==== SOURCE MATERIAL ====

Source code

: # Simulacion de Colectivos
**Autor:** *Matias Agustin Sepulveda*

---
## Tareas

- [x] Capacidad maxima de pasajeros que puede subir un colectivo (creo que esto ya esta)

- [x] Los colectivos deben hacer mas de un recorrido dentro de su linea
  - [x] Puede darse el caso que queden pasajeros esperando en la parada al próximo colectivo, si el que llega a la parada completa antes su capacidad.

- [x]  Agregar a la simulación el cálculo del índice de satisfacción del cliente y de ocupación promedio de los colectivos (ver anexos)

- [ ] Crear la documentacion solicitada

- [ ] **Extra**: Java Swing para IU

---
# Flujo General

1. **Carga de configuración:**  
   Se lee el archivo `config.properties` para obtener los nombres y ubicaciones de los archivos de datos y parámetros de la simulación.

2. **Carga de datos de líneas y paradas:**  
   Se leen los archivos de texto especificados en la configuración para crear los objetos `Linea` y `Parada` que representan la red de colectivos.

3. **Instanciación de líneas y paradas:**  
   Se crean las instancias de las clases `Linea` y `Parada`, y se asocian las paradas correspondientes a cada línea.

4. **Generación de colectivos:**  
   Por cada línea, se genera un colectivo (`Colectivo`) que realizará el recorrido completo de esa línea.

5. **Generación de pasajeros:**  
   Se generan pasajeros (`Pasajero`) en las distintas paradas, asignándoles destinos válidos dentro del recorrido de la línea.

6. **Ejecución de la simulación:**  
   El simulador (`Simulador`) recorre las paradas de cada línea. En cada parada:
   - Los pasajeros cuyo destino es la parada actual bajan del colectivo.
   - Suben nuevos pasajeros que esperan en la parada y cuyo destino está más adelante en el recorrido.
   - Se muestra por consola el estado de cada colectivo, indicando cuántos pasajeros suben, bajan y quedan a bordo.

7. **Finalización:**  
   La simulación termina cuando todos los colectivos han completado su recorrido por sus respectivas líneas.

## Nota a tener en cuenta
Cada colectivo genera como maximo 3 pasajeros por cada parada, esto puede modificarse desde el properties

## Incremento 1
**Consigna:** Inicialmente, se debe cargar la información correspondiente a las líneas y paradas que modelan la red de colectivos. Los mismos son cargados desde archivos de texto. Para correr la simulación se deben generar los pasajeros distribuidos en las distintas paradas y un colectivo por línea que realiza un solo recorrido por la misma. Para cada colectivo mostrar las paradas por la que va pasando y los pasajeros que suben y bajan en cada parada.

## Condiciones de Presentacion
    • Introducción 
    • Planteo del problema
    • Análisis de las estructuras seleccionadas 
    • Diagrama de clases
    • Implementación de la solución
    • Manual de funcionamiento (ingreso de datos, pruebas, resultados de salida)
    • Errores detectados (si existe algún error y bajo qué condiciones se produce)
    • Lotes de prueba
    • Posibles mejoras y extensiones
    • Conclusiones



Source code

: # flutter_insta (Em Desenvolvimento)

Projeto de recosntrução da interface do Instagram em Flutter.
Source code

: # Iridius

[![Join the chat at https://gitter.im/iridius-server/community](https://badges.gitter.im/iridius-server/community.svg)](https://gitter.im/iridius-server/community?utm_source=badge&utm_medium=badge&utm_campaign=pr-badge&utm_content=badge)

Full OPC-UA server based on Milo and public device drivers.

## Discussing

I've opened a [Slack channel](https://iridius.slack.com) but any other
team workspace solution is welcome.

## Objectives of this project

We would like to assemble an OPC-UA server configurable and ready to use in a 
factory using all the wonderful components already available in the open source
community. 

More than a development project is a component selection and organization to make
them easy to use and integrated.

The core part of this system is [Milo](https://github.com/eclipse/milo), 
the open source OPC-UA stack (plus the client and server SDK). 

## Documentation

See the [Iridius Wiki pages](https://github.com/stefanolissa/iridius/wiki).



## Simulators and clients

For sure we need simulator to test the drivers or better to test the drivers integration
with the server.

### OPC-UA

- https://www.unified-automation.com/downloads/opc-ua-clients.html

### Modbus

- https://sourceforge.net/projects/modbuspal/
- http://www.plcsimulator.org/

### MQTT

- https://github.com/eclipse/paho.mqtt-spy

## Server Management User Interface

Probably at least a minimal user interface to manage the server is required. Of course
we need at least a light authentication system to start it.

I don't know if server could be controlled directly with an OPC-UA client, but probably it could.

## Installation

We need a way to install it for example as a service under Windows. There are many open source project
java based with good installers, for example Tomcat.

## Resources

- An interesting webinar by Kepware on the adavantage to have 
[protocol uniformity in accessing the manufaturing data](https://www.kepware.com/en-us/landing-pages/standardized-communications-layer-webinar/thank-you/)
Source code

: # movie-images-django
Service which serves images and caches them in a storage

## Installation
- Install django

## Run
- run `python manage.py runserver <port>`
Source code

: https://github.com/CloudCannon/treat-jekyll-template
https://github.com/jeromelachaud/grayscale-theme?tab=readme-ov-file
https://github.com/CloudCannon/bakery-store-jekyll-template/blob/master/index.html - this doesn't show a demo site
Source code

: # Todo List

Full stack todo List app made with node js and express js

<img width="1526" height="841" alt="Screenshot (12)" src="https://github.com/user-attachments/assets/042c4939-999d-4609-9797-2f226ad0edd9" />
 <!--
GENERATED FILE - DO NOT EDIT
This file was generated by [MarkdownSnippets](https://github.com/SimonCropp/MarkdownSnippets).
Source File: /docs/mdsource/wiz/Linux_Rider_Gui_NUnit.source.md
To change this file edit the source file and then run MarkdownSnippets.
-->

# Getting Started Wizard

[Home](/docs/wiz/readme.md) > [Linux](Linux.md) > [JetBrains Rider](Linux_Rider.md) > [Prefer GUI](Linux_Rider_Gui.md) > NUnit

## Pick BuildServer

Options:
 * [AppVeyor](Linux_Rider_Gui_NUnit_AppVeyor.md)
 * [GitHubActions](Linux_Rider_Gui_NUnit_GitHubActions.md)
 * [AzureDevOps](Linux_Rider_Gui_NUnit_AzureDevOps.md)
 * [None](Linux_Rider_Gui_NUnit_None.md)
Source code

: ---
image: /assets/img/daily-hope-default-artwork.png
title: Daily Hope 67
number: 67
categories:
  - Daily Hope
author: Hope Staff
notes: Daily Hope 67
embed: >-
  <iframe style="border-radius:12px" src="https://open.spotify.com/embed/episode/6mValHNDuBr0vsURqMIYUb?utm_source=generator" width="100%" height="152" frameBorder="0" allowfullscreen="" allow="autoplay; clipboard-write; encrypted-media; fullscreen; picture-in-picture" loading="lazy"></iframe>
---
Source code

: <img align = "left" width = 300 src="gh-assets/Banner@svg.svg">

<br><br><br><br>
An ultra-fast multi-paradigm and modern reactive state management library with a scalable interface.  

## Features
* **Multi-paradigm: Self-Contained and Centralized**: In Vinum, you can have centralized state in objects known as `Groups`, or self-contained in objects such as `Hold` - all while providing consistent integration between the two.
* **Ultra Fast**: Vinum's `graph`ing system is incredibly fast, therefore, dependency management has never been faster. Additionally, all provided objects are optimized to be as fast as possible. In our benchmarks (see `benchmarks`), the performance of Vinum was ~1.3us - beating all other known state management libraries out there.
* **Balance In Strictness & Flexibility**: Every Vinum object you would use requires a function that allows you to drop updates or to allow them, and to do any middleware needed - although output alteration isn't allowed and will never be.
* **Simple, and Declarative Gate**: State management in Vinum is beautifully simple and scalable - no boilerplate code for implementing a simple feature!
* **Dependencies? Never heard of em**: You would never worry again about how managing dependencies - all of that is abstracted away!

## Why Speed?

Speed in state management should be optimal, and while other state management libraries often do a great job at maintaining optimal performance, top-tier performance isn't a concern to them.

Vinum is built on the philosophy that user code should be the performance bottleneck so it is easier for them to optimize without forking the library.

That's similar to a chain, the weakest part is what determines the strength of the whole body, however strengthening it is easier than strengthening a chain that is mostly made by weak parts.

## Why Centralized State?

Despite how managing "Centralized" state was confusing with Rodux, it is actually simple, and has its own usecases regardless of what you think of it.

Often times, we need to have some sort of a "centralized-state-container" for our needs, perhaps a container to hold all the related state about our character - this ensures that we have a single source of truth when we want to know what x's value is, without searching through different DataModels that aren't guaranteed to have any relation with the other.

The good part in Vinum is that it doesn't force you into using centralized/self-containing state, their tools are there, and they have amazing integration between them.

====

ABOUT THIS EXERCISE: Copy out the range of lines above starting at the line with "between the two." and ending at the line with "Despite how managing", exactly and including both.

FINAL ANSWER:
* **Multi-paradigm: Self-Contained and Centralized**: In Vinum, you can have centralized state in objects known as `Groups`, or self-contained in objects such as `Hold` - all while providing consistent integration between the two.
* **Ultra Fast**: Vinum's `graph`ing system is incredibly fast, therefore, dependency management has never been faster. Additionally, all provided objects are optimized to be as fast as possible. In our benchmarks (see `benchmarks`), the performance of Vinum was ~1.3us - beating all other known state management libraries out there.
* **Balance In Strictness & Flexibility**: Every Vinum object you would use requires a function that allows you to drop updates or to allow them, and to do any middleware needed - although output alteration isn't allowed and will never be.
* **Simple, and Declarative Gate**: State management in Vinum is beautifully simple and scalable - no boilerplate code for implementing a simple feature!
* **Dependencies? Never heard of em**: You would never worry again about how managing dependencies - all of that is abstracted away!

## Why Speed?

Speed in state management should be optimal, and while other state management libraries often do a great job at maintaining optimal performance, top-tier performance isn't a concern to them.

Vinum is built on the philosophy that user code should be the performance bottleneck so it is easier for them to optimize without forking the library.

That's similar to a chain, the weakest part is what determines the strength of the whole body, however strengthening it is easier than strengthening a chain that is mostly made by weak parts.

## Why Centralized State?

Despite how managing "Centralized" state was confusing with Rodux, it is actually simple, and has its own usecases regardless of what you think of it.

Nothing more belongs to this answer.